TASK REQUIREMENTS
Please retype the entries below exactly as they are written.

DATA RECORDS

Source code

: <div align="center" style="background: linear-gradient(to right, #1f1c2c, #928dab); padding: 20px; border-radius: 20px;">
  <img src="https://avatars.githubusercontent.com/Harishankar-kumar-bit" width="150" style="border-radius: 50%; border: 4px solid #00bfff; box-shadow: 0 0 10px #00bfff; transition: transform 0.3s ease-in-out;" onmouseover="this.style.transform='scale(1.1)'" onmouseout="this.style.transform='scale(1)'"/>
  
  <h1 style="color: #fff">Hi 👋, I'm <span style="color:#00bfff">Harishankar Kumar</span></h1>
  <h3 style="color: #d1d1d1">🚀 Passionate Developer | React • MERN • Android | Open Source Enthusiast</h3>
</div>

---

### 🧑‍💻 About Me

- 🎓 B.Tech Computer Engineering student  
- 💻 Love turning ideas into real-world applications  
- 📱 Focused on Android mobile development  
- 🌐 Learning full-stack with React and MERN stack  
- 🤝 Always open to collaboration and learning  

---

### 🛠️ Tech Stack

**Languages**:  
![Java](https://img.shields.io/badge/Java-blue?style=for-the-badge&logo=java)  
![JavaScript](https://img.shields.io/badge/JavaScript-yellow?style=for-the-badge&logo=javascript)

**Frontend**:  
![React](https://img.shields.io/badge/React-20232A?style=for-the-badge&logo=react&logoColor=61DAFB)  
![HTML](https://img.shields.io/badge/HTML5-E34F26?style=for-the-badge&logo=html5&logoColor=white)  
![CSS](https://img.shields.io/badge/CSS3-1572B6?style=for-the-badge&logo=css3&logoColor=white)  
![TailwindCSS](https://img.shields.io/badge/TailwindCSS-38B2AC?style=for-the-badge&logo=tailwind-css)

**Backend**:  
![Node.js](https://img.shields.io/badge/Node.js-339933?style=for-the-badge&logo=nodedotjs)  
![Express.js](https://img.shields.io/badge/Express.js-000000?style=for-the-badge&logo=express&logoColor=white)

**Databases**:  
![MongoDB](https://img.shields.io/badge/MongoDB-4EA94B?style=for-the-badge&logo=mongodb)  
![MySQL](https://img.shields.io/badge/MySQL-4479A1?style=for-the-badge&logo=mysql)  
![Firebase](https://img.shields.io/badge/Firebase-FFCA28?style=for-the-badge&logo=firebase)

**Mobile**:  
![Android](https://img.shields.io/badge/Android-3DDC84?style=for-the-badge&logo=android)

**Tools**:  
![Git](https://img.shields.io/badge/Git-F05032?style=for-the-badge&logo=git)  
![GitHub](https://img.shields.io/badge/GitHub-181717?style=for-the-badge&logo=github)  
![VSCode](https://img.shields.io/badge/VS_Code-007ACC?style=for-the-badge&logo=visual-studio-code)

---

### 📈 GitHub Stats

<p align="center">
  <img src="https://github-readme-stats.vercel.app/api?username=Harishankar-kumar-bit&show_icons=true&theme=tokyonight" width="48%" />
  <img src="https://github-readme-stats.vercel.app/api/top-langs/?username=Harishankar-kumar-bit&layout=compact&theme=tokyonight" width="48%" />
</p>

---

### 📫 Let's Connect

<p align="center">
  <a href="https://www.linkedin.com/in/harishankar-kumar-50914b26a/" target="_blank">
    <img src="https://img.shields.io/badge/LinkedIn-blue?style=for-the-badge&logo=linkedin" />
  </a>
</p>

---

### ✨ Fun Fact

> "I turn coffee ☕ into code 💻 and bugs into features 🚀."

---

TASK SOLUTION
Source code

: <div align="center" style="background: linear-gradient(to right, #1f1c2c, #928dab); padding: 20px; border-radius: 20px;">
  <img src="https://avatars.githubusercontent.com/Harishankar-kumar-bit" width="150" style="border-radius: 50%; border: 4px solid #00bfff; box-shadow: 0 0 10px #00bfff; transition: transform 0.3s ease-in-out;" onmouseover="this.style.transform='scale(1.1)'" onmouseout="this.style.transform='scale(1)'"/>
  
  <h1 style="color: #fff">Hi 👋, I'm <span style="color:#00bfff">Harishankar Kumar</span></h1>
  <h3 style="color: #d1d1d1">🚀 Passionate Developer | React • MERN • Android | Open Source Enthusiast</h3>
</div>

---

### 🧑‍💻 About Me

- 🎓 B.Tech Computer Engineering student  
- 💻 Love turning ideas into real-world applications  
- 📱 Focused on Android mobile development  
- 🌐 Learning full-stack with React and MERN stack  
- 🤝 Always open to collaboration and learning  

---

### 🛠️ Tech Stack

**Languages**:  
![Java](https://img.shields.io/badge/Java-blue?style=for-the-badge&logo=java)  
![JavaScript](https://img.shields.io/badge/JavaScript-yellow?style=for-the-badge&logo=javascript)

**Frontend**:  
![React](https://img.shields.io/badge/React-20232A?style=for-the-badge&logo=react&logoColor=61DAFB)  
![HTML](https://img.shields.io/badge/HTML5-E34F26?style=for-the-badge&logo=html5&logoColor=white)  
![CSS](https://img.shields.io/badge/CSS3-1572B6?style=for-the-badge&logo=css3&logoColor=white)  
![TailwindCSS](https://img.shields.io/badge/TailwindCSS-38B2AC?style=for-the-badge&logo=tailwind-css)

**Backend**:  
![Node.js](https://img.shields.io/badge/Node.js-339933?style=for-the-badge&logo=nodedotjs)  
![Express.js](https://img.shields.io/badge/Express.js-000000?style=for-the-badge&logo=express&logoColor=white)

**Databases**:  
![MongoDB](https://img.shields.io/badge/MongoDB-4EA94B?style=for-the-badge&logo=mongodb)  
![MySQL](https://img.shields.io/badge/MySQL-4479A1?style=for-the-badge&logo=mysql)  
![Firebase](https://img.shields.io/badge/Firebase-FFCA28?style=for-the-badge&logo=firebase)

**Mobile**:  
![Android](https://img.shields.io/badge/Android-3DDC84?style=for-the-badge&logo=android)

**Tools**:  
![Git](https://img.shields.io/badge/Git-F05032?style=for-the-badge&logo=git)  
![GitHub](https://img.shields.io/badge/GitHub-181717?style=for-the-badge&logo=github)  
![VSCode](https://img.shields.io/badge/VS_Code-007ACC?style=for-the-badge&logo=visual-studio-code)

---

### 📈 GitHub Stats

<p align="center">
  <img src="https://github-readme-stats.vercel.app/api?username=Harishankar-kumar-bit&show_icons=true&theme=tokyonight" width="48%" />
  <img src="https://github-readme-stats.vercel.app/api/top-langs/?username=Harishankar-kumar-bit&layout=compact&theme=tokyonight" width="48%" />
</p>

---

### 📫 Let's Connect

<p align="center">
  <a href="https://www.linkedin.com/in/harishankar-kumar-50914b26a/" target="_blank">
    <img src="https://img.shields.io/badge/LinkedIn-blue?style=for-the-badge&logo=linkedin" />
  </a>
</p>

---

### ✨ Fun Fact

> "I turn coffee ☕ into code 💻 and bugs into features 🚀."

---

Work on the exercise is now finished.